Temos assim que, de competitivo+ (i)dadese formou competitividade e não há estômago que se não contraia de asco, pela repetida supressão de uma das sílabas repetidas, na pressa inútil, talvez, de atropelar verdades e iludir os crédulos.
Se não sabemos sequer utilizar os termos com que pretendemos enriquecer o nosso país na área económica, como podemos, de facto, incrementar os esquemas ideológicos que poderiam tornar mais real a nossa competitividade?
Três erros, um talvez menos grave do que os outros, mas todos ferindo um qualquer ponto sensível da nossa alma. Com raiva. Porque são constantes, os media utilizam, as pessoas repetem a cada passo, brinca-se na revista com os dislates de cariz popular ajavardantes e os erros gramaticais vão-se insinuando cada vez mais fundo na língua, a ponto de pessoas com responsabilidade intelectual os utilizarem.
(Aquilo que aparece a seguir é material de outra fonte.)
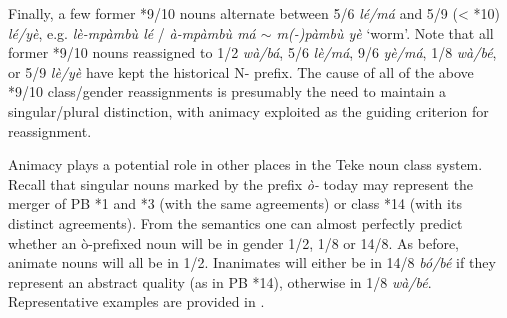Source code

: \documentclass[output=paper,,modfonts,nonflat]{langsci/langscibook}
\begin{document}
Finally, a few former *9/10 nouns alternate between 5/6 \textit{lé/má} and 5/9 (< *10) \textit{lé/yè}, e.g. \textit{lè-mpàmbù lé} / \textit{à-mpàmbù má $\sim$ m(-)pàmbù yè} `worm’. Note that all former *9/10 nouns reassigned to 1/2 \textit{wà/bá}, 5/6 \textit{lè/má}, 9/6 \textit{yè/má}, 1/8 \textit{wà/bé}, or 5/9 \textit{lè/yè} have kept the historical N- prefix. The cause of all of the above *9/10 class/gender reassignments is presumably the need to maintain a singular/plural distinction, with animacy exploited as the guiding criterion for reassignment.

Animacy plays a potential role in other places in the Teke noun class system. Recall that singular nouns marked by the prefix \textit{ò-} today may represent the merger of PB *1 and *3 (with the same agreements) or class *14 (with its distinct agreements). From the semantics one can almost perfectly predict whether an ò-prefixed noun will be in gender 1/2, 1/8 or 14/8. As before, animate nouns will all be in 1/2. Inanimates will either be in 14/8 \textit{bó/bé} if they represent an abstract quality (as in PB *14), otherwise in 1/8 \textit{wà/bé}. Representative examples are provided in .

\end{document}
Perdoa-se facilmente o calão, é até “porreiro” e muito “bem” usá-lo, mas certos erros de acentuação ou de morfologia dão imediatamente a noção de deficiente estudo gramatical na escola, de falta de leitura, da permissividade ao erro como estratégia pedagógica.
É o caso do plural “acordos” cuja sílaba tónica tenho ouvido tantas vezes com oaberto. De facto, há em português inúmeras palavras que alteram no plural o timbre da vogal tónica, caso de “ôsso”/“óssos”, “sôgro”/“sógros”, “jogo”/“jógos”. A esse fenómeno fonético se chama “metafonia”, e, para amenizar a leitura destas notas, lembro António Gedeão, e a primeira estrofe da sua “Impressão Digital”, expressiva do conceito de relatividade próprio da diversidade humana:
“Os meus olhos são uns olhos.
E é com esses olhos uns
Que eu vejo no mundo escolhos
Onde outros com outros olhos
Não vêem escolhos nenhuns.”
No exemplo citado, a sílaba tónica do plural das palavras olho e escolho, pronuncia-se com o aberto.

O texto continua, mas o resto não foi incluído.